Dataset records >>
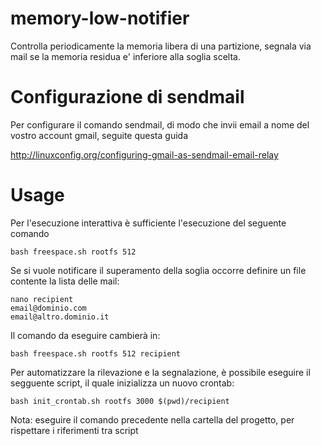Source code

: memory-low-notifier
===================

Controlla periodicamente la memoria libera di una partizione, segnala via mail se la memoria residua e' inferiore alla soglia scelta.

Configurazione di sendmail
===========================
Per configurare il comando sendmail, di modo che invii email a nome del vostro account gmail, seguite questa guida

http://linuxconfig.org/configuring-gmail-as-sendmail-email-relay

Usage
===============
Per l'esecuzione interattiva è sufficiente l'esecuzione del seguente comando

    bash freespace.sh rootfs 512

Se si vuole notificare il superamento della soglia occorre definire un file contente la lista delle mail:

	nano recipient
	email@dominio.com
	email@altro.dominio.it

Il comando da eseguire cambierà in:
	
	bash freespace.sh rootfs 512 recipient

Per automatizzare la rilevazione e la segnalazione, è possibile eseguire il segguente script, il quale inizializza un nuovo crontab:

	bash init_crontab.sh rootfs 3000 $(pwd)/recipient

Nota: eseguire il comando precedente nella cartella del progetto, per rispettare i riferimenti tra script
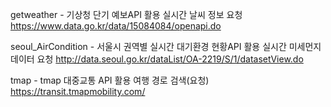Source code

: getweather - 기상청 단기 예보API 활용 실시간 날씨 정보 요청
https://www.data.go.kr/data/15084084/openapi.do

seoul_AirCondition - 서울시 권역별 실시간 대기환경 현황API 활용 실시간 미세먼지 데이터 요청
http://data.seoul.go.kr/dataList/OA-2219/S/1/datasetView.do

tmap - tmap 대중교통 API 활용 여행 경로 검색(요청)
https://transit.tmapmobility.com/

* * *

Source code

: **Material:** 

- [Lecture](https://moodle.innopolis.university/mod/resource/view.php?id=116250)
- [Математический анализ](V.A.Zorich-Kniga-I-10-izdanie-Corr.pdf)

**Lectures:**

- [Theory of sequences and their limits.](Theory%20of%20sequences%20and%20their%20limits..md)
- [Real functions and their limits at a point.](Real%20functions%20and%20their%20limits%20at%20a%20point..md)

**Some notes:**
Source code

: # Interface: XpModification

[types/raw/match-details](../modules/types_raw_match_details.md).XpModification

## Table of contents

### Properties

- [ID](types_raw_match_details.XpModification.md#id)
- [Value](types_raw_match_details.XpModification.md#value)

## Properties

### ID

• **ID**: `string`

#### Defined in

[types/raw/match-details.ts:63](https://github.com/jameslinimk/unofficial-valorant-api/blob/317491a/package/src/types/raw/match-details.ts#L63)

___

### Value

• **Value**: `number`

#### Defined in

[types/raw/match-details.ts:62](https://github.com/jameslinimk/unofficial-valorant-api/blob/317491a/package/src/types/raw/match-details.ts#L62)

...

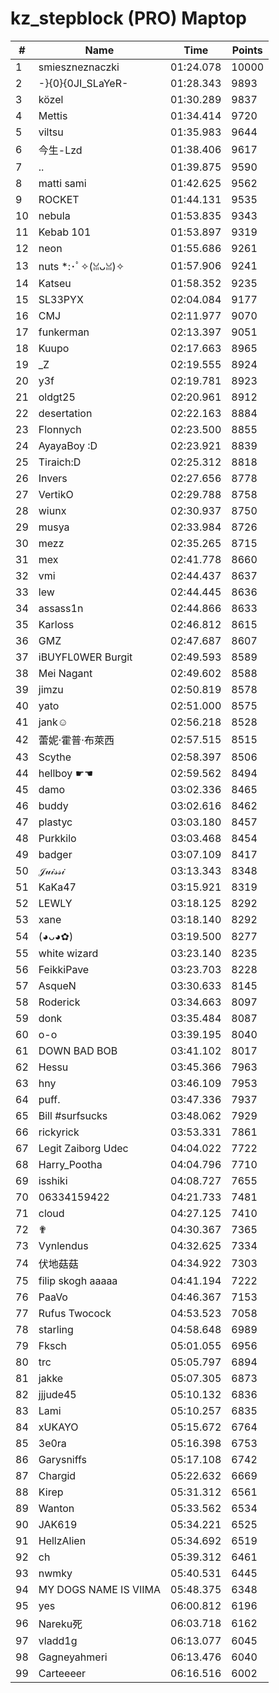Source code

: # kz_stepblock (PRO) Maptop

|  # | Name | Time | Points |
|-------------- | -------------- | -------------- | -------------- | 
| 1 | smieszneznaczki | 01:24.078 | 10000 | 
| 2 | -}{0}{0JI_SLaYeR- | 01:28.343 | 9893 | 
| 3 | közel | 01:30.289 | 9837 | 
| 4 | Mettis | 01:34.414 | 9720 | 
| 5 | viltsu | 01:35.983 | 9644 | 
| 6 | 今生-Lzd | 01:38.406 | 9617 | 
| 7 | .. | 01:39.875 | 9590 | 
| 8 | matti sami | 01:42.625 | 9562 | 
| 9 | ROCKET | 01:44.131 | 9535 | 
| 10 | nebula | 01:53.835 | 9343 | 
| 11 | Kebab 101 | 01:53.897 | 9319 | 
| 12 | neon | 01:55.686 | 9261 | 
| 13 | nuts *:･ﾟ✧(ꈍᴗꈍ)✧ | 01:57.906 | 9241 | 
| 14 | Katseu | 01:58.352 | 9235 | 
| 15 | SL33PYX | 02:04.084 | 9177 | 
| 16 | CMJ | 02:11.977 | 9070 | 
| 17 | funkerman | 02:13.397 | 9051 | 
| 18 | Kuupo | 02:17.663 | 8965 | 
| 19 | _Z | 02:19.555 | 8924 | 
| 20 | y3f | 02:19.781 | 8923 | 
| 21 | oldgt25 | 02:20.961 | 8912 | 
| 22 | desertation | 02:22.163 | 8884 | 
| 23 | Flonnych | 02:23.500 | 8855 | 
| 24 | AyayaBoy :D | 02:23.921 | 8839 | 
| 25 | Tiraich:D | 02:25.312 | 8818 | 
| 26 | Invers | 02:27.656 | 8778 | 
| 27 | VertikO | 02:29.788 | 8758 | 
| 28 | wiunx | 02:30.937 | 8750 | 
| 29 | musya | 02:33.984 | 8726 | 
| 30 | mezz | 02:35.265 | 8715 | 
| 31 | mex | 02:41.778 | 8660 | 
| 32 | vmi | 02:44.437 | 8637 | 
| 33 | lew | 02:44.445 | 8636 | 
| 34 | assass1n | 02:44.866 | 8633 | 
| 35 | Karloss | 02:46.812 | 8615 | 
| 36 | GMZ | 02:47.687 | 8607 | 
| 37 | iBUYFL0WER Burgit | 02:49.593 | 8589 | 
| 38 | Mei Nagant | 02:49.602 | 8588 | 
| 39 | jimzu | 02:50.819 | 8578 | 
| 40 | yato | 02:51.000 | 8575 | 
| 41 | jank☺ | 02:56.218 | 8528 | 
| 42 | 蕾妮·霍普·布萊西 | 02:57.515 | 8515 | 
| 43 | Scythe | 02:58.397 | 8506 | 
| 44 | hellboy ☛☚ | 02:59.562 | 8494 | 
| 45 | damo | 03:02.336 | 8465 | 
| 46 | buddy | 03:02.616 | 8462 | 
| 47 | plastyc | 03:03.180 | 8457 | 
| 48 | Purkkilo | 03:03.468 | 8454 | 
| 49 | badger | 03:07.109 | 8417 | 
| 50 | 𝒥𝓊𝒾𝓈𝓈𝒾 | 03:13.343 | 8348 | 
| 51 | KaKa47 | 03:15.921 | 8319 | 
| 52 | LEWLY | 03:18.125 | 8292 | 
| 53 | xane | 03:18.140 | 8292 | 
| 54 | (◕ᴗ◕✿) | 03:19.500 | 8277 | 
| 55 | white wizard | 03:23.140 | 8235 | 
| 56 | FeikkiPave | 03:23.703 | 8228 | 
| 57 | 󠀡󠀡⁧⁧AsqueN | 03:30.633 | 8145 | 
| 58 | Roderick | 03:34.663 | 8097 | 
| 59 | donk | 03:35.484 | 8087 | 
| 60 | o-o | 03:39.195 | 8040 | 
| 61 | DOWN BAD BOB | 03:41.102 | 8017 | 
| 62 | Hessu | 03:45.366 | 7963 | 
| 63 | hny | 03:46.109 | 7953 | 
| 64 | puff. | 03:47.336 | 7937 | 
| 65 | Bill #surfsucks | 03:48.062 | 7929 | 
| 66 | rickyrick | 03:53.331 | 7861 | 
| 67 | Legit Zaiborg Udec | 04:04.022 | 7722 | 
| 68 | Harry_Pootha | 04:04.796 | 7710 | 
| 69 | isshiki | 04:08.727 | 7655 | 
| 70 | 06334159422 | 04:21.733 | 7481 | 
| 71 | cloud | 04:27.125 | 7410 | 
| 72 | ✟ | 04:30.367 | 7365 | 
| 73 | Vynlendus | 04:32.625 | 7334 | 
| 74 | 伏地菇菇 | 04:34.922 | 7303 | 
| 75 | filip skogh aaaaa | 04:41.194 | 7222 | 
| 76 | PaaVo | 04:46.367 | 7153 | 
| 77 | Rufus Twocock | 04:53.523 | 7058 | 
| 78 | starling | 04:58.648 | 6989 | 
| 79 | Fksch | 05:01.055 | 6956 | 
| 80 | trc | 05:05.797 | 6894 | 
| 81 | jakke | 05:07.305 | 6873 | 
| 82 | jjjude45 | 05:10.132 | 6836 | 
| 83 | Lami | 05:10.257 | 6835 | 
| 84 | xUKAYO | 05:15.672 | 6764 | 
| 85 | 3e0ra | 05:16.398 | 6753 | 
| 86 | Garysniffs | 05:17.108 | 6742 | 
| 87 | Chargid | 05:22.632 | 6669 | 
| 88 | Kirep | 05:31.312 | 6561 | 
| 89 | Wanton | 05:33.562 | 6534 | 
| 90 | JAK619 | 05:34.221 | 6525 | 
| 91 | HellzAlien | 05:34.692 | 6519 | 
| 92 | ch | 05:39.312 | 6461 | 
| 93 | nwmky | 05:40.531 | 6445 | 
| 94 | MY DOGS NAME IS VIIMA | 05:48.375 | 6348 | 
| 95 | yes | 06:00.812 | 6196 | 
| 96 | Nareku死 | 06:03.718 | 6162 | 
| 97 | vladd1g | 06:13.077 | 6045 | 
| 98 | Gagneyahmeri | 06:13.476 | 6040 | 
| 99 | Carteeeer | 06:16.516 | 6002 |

Exercise >>
This exercise needs every line of the listing that contains the word "dominio".

Solution for this exercise >>
	email@dominio.com
	email@altro.dominio.it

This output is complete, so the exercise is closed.